Ça tourne en Février !

Dans l’industrie, la production et les livraisons poursuivent leur tendance haussière, fait savoir la Banque de France. La croissance est plus marquée dans les secteurs du textile, de la chimie et de la fabrication d’équipements électriques.

Avenir obscurci

Un redémarrage progressif de l’automobile, de l’aéronautique mais aussi de la défense offre des opportunités d’activité pour certaines entreprises de la région.
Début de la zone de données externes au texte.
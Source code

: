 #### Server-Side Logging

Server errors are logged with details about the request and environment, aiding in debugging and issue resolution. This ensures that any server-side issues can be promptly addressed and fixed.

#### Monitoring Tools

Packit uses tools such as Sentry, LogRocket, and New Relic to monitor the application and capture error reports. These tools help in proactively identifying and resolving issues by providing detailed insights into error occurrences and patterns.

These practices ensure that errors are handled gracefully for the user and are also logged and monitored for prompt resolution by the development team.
La flambée générale des prix des matières premières se poursuit et sa répercussion sur les prix des produits finis est une préoccupation générale à laquelle s’ajoutent les incertitudes sur l’impact de la guerre en Ukraine sur le coût de l’énergie et des approvisionnements. « Dans ce contexte, les prévisions des chefs d’entreprise pour les semaines à venir restent prudentes avec au global une stabilisation de la production » indique le directeur Christian Jacques Berret..

L’activité des services marchands enregistre une hausse modérée, soutenue par la progression du niveau de la demande. Dans le secteur de l’hébergement-restauration, les stations de ski ont bénéficié de la saison touristique hivernale. Les agences de travail temporaire ont continué à être sollicitées pour pallier les absences dans les entreprises liées au Covid-19. Les variations sont plus erratiques pour les transports routiers dont les marges sont affectées par les hausses du prix du carburant. Toutefois, seul le secteur de l’ingénierie enregistre une légère baisse en février, en raison notamment du manque de main d’œuvre disponible. Les prévisions pour les prochaines semaines sont favorables : l’activité et la demande progresseraient dans l’ensemble des secteurs.

En février, le bâtiment a connu une croissance d’activité aussi bien pour le segment du gros œuvre que du second œuvre, favorisée par une météo clémente et des carnets très bien garnis. Pour autant, la profession reste confrontée aux difficultés de recrutement de profils qualifiés mais aussi à un fort turn-over. Le rallongement des délais d’approvisionnement et les coûts grandissants ralentissent les chantiers et rognent les marges des professionnels. De plus, les entreprises du gros œuvre redoutent une nouvelle flambée des cours de l’acier voire même des pénuries engendrées par la guerre en Ukraine.